Work to complete - Return the count of lines in the records that include the string "which", and nothing besides it.

Records for the exercise -
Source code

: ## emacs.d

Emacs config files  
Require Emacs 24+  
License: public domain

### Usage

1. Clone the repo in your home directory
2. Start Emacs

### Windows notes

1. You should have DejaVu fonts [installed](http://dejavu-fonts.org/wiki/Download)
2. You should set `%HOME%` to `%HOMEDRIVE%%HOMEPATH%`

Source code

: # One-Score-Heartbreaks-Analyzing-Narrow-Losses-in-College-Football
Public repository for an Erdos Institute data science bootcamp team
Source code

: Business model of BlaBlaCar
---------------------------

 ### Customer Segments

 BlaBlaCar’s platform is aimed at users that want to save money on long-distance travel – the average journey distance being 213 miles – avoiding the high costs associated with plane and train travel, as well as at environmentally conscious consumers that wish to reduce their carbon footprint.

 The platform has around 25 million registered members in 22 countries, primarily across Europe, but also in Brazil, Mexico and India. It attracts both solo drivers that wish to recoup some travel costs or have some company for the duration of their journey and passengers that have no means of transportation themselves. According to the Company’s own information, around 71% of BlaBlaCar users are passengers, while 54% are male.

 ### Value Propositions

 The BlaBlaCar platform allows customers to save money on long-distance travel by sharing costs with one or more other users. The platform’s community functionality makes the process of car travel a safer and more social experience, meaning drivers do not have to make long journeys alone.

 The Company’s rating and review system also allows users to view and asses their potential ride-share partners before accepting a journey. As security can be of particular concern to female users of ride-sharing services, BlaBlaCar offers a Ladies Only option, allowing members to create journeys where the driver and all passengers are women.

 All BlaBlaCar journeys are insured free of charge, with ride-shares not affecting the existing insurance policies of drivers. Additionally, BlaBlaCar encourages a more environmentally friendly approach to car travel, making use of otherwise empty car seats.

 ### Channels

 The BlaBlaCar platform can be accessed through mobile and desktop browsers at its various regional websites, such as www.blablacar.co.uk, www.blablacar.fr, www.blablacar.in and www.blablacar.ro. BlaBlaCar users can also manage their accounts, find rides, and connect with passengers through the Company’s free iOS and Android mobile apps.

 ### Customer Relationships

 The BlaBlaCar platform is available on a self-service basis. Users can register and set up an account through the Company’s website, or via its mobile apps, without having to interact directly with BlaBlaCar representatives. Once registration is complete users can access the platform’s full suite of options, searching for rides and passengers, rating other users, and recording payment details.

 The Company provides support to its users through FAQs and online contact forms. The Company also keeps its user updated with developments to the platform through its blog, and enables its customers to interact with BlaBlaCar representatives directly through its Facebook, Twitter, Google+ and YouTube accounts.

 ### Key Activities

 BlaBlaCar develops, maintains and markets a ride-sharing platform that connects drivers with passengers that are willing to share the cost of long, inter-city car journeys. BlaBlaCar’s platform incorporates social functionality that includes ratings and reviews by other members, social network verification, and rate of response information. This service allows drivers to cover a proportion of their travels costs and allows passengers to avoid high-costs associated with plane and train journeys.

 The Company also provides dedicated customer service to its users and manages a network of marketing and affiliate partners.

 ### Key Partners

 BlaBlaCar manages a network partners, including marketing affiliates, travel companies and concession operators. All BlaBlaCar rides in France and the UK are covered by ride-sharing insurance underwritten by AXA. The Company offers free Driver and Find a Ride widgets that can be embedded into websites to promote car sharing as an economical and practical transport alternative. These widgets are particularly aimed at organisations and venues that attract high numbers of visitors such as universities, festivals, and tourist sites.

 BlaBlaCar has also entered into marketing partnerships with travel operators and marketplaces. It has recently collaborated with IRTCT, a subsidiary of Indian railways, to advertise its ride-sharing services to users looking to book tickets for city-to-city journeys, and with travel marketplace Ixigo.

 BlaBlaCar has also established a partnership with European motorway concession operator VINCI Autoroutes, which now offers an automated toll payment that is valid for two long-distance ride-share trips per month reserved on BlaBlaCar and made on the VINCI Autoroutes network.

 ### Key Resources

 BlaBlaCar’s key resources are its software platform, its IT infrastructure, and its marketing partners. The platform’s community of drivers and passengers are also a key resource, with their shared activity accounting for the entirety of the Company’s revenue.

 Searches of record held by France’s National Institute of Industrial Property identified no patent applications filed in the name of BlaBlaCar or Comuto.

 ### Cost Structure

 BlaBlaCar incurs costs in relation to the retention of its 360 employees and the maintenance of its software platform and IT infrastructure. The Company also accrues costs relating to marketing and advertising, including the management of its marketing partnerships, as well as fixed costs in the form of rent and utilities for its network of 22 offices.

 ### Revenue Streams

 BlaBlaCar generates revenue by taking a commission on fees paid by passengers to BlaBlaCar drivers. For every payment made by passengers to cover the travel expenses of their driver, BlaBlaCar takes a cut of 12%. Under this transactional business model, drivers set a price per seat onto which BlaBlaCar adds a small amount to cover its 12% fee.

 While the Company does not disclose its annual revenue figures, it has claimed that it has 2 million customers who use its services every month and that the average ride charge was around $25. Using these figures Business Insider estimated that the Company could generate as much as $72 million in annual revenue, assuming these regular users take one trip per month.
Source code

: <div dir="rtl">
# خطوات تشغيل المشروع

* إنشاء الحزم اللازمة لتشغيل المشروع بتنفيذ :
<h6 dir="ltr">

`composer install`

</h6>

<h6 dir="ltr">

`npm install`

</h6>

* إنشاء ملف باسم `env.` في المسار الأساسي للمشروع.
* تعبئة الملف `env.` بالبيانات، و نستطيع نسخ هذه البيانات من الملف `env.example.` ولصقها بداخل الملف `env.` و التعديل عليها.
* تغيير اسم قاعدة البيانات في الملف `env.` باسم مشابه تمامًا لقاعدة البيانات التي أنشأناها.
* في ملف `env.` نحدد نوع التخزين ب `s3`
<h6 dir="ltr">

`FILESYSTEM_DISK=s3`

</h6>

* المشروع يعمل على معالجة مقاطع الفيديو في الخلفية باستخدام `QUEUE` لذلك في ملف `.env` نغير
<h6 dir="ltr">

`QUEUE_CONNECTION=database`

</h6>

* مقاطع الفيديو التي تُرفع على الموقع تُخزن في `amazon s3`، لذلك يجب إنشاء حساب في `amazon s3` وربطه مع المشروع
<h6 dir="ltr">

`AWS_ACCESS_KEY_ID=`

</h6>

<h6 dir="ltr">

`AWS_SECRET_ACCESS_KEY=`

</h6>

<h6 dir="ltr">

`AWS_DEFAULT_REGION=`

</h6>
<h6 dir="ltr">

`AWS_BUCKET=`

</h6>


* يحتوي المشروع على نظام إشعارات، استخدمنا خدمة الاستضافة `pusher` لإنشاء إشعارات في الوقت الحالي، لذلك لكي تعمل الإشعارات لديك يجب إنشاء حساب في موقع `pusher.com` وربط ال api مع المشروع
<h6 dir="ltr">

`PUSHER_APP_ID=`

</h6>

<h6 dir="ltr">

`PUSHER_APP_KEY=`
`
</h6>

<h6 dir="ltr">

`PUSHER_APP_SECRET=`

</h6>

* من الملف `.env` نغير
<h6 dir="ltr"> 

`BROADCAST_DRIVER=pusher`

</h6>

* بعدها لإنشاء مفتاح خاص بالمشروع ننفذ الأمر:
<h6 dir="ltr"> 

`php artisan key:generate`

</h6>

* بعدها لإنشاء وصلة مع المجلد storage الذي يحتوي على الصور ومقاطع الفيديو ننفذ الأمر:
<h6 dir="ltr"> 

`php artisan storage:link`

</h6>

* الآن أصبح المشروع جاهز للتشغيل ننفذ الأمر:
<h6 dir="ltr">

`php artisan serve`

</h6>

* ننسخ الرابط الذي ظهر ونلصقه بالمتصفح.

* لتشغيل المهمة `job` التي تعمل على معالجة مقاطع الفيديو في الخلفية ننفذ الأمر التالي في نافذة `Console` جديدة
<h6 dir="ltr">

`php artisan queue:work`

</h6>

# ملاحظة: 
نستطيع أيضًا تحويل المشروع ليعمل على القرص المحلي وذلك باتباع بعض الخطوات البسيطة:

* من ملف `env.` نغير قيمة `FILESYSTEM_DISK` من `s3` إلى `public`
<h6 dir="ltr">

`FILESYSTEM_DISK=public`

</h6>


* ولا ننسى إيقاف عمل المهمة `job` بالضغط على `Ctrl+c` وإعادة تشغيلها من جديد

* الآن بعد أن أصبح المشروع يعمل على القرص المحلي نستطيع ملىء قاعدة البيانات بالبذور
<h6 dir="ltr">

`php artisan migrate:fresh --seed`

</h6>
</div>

Your response - 2